September 25, 2023
JAKARTA – The rise in global sea levels induced by climate change would not only lead to natural disasters, and could also trigger geopolitical conflicts from changing coastal borders, Foreign Minister Retno LP Marsudi told a side event on Thursday at the 78th United Nations General Assembly (UNGA).
Retno conveyed her cautionary statement at the Breakfast Summit on Addressing the Existential Threats Posed by Sea-Level Rise during the UNGA in New York, the United States.
Rising sea levels would threaten lives and livelihoods as well as alter maritime boundaries, which might lead to geopolitical uncertainties and conflicts, said the country’s top diplomat.
“Therefore, we need to continue to encourage the use of international legal approach to safeguard state sovereignty, rights and livelihoods,” she told Thursday’s meeting, according to a statement released by the Foreign Ministry.
Retno also called on all nations to unite in mitigating and adapting to the potential threats of sea level rise by reducing emissions and helping to strengthen climate adaptation measures, particularly for coastal communities.
“The threat is real and imminent. It has already had an impact on island and archipelagic countries,” she said, according to the statement.
Separately, Retno invited island and archipelagic countries to strengthen cooperation on maritime issues during the high-level meeting at the 2023 Archipelagic and Island States Forum (AIS Forum), slated to be held on Oct. 11 in Bali.
Global sea level rise has accelerated over the last century and could reach up to 1.1 meters by 2100 if the world continues to release greenhouse gas emissions into the atmosphere at the current rate, according to a report issued last year by the UN’s Intergovernmental Panel on Climate Change (IPCC).

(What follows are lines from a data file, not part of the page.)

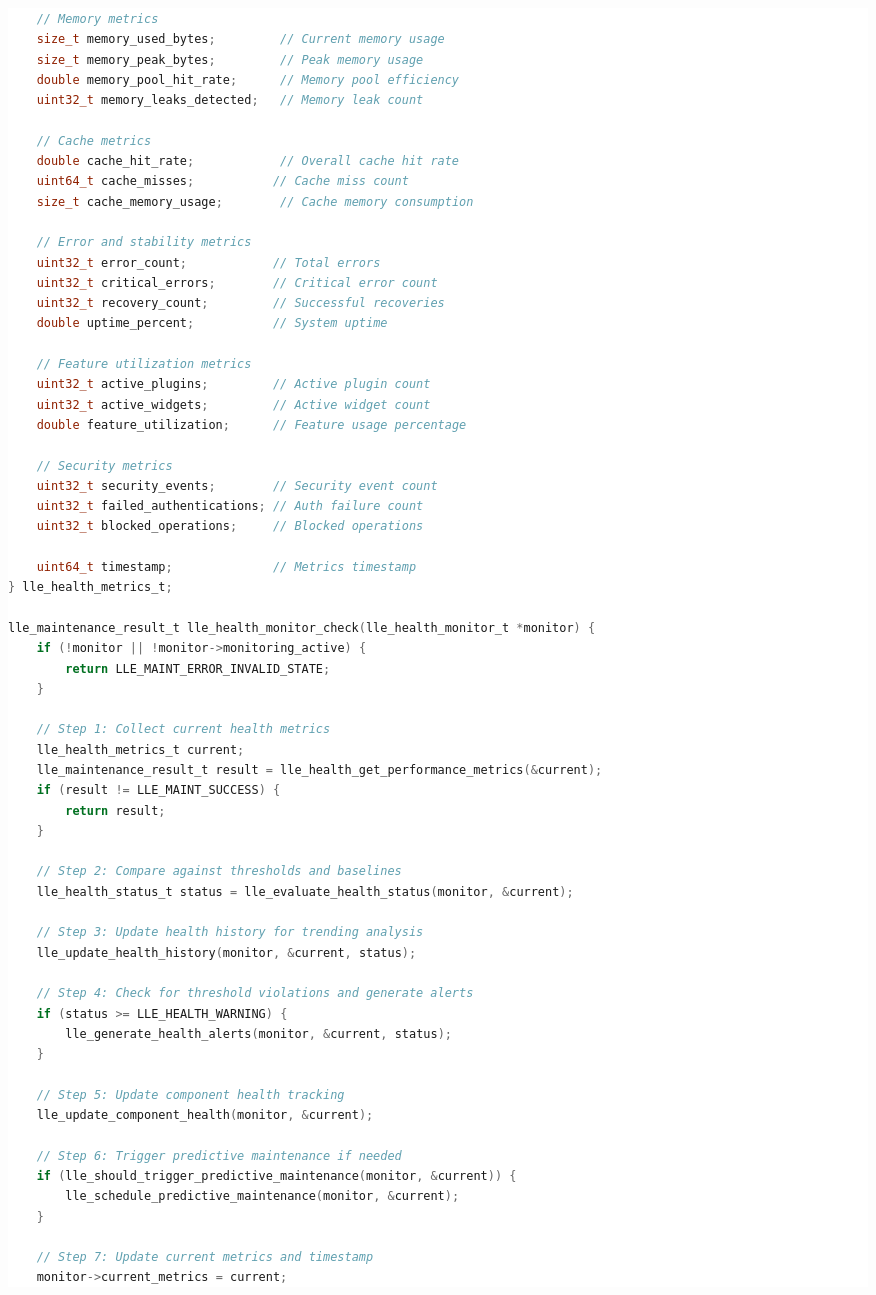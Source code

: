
```c
    // Memory metrics
    size_t memory_used_bytes;         // Current memory usage
    size_t memory_peak_bytes;         // Peak memory usage
    double memory_pool_hit_rate;      // Memory pool efficiency
    uint32_t memory_leaks_detected;   // Memory leak count
    
    // Cache metrics
    double cache_hit_rate;            // Overall cache hit rate
    uint64_t cache_misses;           // Cache miss count
    size_t cache_memory_usage;        // Cache memory consumption
    
    // Error and stability metrics
    uint32_t error_count;            // Total errors
    uint32_t critical_errors;        // Critical error count
    uint32_t recovery_count;         // Successful recoveries
    double uptime_percent;           // System uptime
    
    // Feature utilization metrics
    uint32_t active_plugins;         // Active plugin count
    uint32_t active_widgets;         // Active widget count
    double feature_utilization;      // Feature usage percentage
    
    // Security metrics
    uint32_t security_events;        // Security event count
    uint32_t failed_authentications; // Auth failure count
    uint32_t blocked_operations;     // Blocked operations
    
    uint64_t timestamp;              // Metrics timestamp
} lle_health_metrics_t;

lle_maintenance_result_t lle_health_monitor_check(lle_health_monitor_t *monitor) {
    if (!monitor || !monitor->monitoring_active) {
        return LLE_MAINT_ERROR_INVALID_STATE;
    }
    
    // Step 1: Collect current health metrics
    lle_health_metrics_t current;
    lle_maintenance_result_t result = lle_health_get_performance_metrics(&current);
    if (result != LLE_MAINT_SUCCESS) {
        return result;
    }
    
    // Step 2: Compare against thresholds and baselines
    lle_health_status_t status = lle_evaluate_health_status(monitor, &current);
    
    // Step 3: Update health history for trending analysis
    lle_update_health_history(monitor, &current, status);
    
    // Step 4: Check for threshold violations and generate alerts
    if (status >= LLE_HEALTH_WARNING) {
        lle_generate_health_alerts(monitor, &current, status);
    }
    
    // Step 5: Update component health tracking
    lle_update_component_health(monitor, &current);
    
    // Step 6: Trigger predictive maintenance if needed
    if (lle_should_trigger_predictive_maintenance(monitor, &current)) {
        lle_schedule_predictive_maintenance(monitor, &current);
    }
    
    // Step 7: Update current metrics and timestamp
    monitor->current_metrics = current;
```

Even if the world succeeded in significantly cutting emissions, global sea levels would still rise by up to 0.6 meters, said the IPCC report. The panel estimated that global sea level rise reached around 0.2 meter between 1901 and 2018.
The delegates of other countries concurred with Retno on the existential and security threats posed by sea level rise to island and archipelagic nations.
Australian Foreign Minister Penny Wong told the UNGA on Friday that climate change, which was progressing faster than the global efforts to slow it, also posed a particular security threat to Pacific Island countries like Kiribati, Tuvalu and the Marshall Islands that lay only a few meters above sea level.
“The first article of the UN Charter speaks to maintaining peace and security,” Wong said in her remarks during the UNGA General Debate, “but there can be no security if the sea itself closes in.”
Leaders of island nations have slammed rich countries for failing to act on the climate crisis, putting their countries’ at risk.
“There are many amongst us, the small and marginalized islands of our globe, surrounded by rising seas and scorched by rising temperatures, who are beginning to question this annual parade of flowery speeches and public pretense of brotherhood, otherwise known as the UN annual General Assembly,” Saint Lucia Prime Minister Philip Pierre told the forum on Friday, Reuters reported.
The Pacific has recently become a focus of the power competition between the US and China, with both countries attempting to court the small island states in the region, putting them at greater risk of existential and security threats than ever.
US President Joe Biden is expected to host a second summit on Monday with leaders of the Pacific Islands Forum at the White House, where climate will be on the agenda.
Redrawing maps
Island states might eventually have to face the reality that coastal erosion due to sea level rise would lead to shrinking of their maritime territories, an expert has said.
International law mandated that countries’ control over their maritime territories be principally derived from control over their land territories, said I Made Andi Arsana, a geodetic engineering expert specializing in maritime delineation at Gadjah Mada University.
“If the baseline to measure maritime territories recedes because of sea level rise, so will the outer boundaries,” Andi said.
Countries would eventually have to redraw their maps to accurately depict geographical features for navigational safety, he added.
However, such a step would depend on whether countries decided to uphold bilateral agreements on maritime delineation, he noted. Negotiations to redraw maritime boundaries could only begin if the affected countries were open to talks, Andi said.